DimPlot(pbmc, reduction = "pca",  dims = c(2, 3))

Heatmaps

Blockquote:

In particular DimHeatmap() allows for easy exploration of the primary sources of heterogeneity in a dataset, and can be useful when trying to decide which PCs to include for further downstream analyses. Both cells and features are ordered according to their PCA scores. Setting cells to a number plots the ‘extreme’ cells on both ends of the spectrum, which dramatically speeds plotting for large datasets. Though clearly a supervised analysis, we find this to be a valuable tool for exploring correlated feature sets.

Just 1

# as in quote above, 
# ordererd cells and genes according to PCA scores 
# 
n_cells <- 300
n_genes <- 24
DimHeatmap(pbmc, dims = 1, cells = n_cells, nfeatures = n_genes, balanced = TRUE)

Many

# balanced
n_PC <- 6
plots <- DimHeatmap(pbmc, dims = 1:n_PC, cells = n_cells, 
             nfeatures = n_genes, balanced = TRUE)

if (0){
  # for later...something not quite right with feature labels
  # unbalanced 
  plots <- DimHeatmap(pbmc, dims = 1:n_PC, cells = n_cells, 
             nfeatures = n_genes, balanced = FALSE)
}

Determine Dimensionality

The traditional way

# how many PCs provide a useable amount of information to distinguish our cells? 
ElbowPlot(pbmc)

The sophisticated way

In Macosko et al, we implemented a resampling test inspired by the JackStraw procedure. We randomly permute a subset of the data (1% by default) and rerun PCA, constructing a ‘null distribution’ of feature scores, and repeat this procedure. We identify ‘significant’ PCs as those who have a strong enrichment of low p-value features.

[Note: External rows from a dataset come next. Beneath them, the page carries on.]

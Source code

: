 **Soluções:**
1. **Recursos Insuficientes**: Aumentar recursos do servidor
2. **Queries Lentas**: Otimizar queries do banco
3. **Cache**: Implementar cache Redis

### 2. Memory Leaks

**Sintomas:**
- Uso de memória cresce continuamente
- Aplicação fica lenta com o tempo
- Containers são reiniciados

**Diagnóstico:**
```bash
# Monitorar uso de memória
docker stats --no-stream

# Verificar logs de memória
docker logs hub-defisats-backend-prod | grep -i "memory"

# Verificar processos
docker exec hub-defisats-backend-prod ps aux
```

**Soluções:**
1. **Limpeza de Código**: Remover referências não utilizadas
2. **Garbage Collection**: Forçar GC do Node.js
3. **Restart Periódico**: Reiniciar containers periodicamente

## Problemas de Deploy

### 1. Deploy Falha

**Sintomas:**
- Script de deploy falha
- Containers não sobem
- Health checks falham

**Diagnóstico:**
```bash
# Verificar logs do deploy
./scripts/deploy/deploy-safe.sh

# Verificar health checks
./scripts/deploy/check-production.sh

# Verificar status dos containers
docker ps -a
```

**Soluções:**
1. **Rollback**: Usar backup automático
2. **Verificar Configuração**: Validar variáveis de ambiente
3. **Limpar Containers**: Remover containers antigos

The JackStrawPlot() function provides a visualization tool for comparing the distribution of p-values for each PC with a uniform distribution (dashed line). ‘Significant’ PCs will show a strong enrichment of features with low p-values (solid curve above the dashed line). In this case it appears that there is a sharp drop-off in significance after the first 10-12 PCs.

n_dims <- 15
# fast
n_reps <- 5
# slow - my laptop is no server
# n_reps <- 100
pbmc <- JackStraw(pbmc, num.replicate = n_reps)
pbmc <- ScoreJackStraw(pbmc, dims = 1:n_dims)
JackStrawPlot(pbmc, dims = 1:n_dims)
Warning: Removed 22880 rows containing missing values (`geom_point()`).


JackstrawPlot: 15 dimensions, 100 replicates. This version of the figure was computed in around 10 minutes on laptop. For the sake of speed the previous image was calculated with a small number of replicates.

# we can set a variable to specifiy the number of PCs to use
# and later perturb this with iterations to look into the stability of
# the final result

n_pcs_chosen <- 10
#n_pcs_chosen <- 5
#n_pcs_chosen <- 15

Cell Clustering

Blockquote:

Seurat v3 applies a graph-based clustering approach, building upon initial strategies in (Macosko et al). Importantly, the distance metric which drives the clustering analysis (based on previously identified PCs) remains the same. However, our approach to partitioning the cellular distance matrix into clusters has dramatically improved. Our approach was heavily inspired by recent manuscripts which applied graph-based clustering approaches to scRNA-seq data [SNN-Cliq, Xu and Su, Bioinformatics, 2015] and CyTOF data [PhenoGraph, Levine et al., Cell, 2015]. Briefly, these methods embed cells in a graph structure - for example a K-nearest neighbor (KNN) graph, with edges drawn between cells with similar feature expression patterns, and then attempt to partition this graph into highly interconnected ‘quasi-cliques’ or ‘communities’.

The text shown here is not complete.